## Pictures paired with source code:

▬▬▬

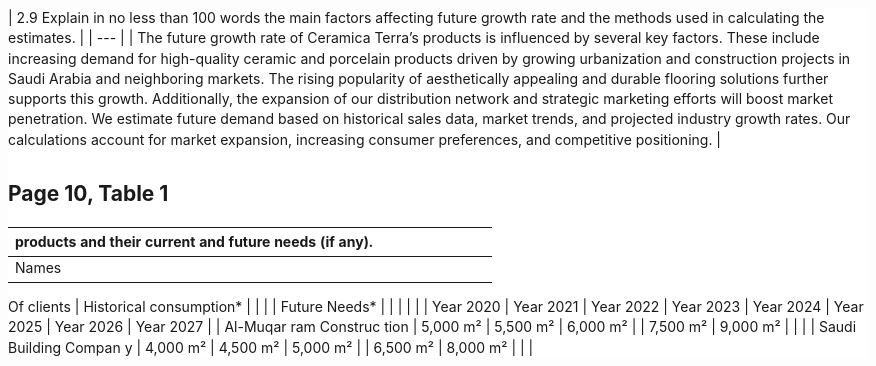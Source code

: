 | 2.9 Explain in no less than 100 words the main factors affecting future
growth rate and the methods used in calculating the estimates. |
| --- |
| The future growth rate of Ceramica Terra’s products is influenced by
several key factors. These include increasing demand for high-quality
ceramic and porcelain products driven by growing urbanization and
construction projects in Saudi Arabia and neighboring markets. The rising
popularity of aesthetically appealing and durable flooring solutions further
supports this growth. Additionally, the expansion of our distribution
network and strategic marketing efforts will boost market penetration. We
estimate future demand based on historical sales data, market trends,
and projected industry growth rates. Our calculations account for market
expansion, increasing consumer preferences, and competitive
positioning. |


## Page 10, Table 1

| products and their current and future needs (if any). |  |  |  |  |  |  |  |  |
| --- | --- | --- | --- | --- | --- | --- | --- | --- |
| Names
Of
clients | Historical consumption* |  |  |  | Future Needs* |  |  |  |
|  | Year
2020 | Year
2021 | Year
2022 | Year
2023 | Year
2024 | Year
2025 | Year
2026 | Year
2027 |
| Al-Muqar
ram
Construc
tion | 5,000
m² | 5,500
m² | 6,000
m² |  | 7,500
m² | 9,000
m² |  |  |
| Saudi
Building
Compan
y | 4,000
m² | 4,500
m² | 5,000
m² |  | 6,500
m² | 8,000
m² |  |  |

▬▬▬

## What is needed:
Output an exact copy of the lines from the one holding "ceramic and porcelain" to the last line of the data, inclusive, and nothing beyond that range.

## Exercise response:
ceramic and porcelain products driven by growing urbanization and
construction projects in Saudi Arabia and neighboring markets. The rising
popularity of aesthetically appealing and durable flooring solutions further
supports this growth. Additionally, the expansion of our distribution
network and strategic marketing efforts will boost market penetration. We
estimate future demand based on historical sales data, market trends,
and projected industry growth rates. Our calculations account for market
expansion, increasing consumer preferences, and competitive
positioning. |


## Page 10, Table 1

| products and their current and future needs (if any). |  |  |  |  |  |  |  |  |
| --- | --- | --- | --- | --- | --- | --- | --- | --- |
| Names
Of
clients | Historical consumption* |  |  |  | Future Needs* |  |  |  |
|  | Year
2020 | Year
2021 | Year
2022 | Year
2023 | Year
2024 | Year
2025 | Year
2026 | Year
2027 |
| Al-Muqar
ram
Construc
tion | 5,000
m² | 5,500
m² | 6,000
m² |  | 7,500
m² | 9,000
m² |  |  |
| Saudi
Building
Compan
y | 4,000
m² | 4,500
m² | 5,000
m² |  | 6,500
m² | 8,000
m² |  |  |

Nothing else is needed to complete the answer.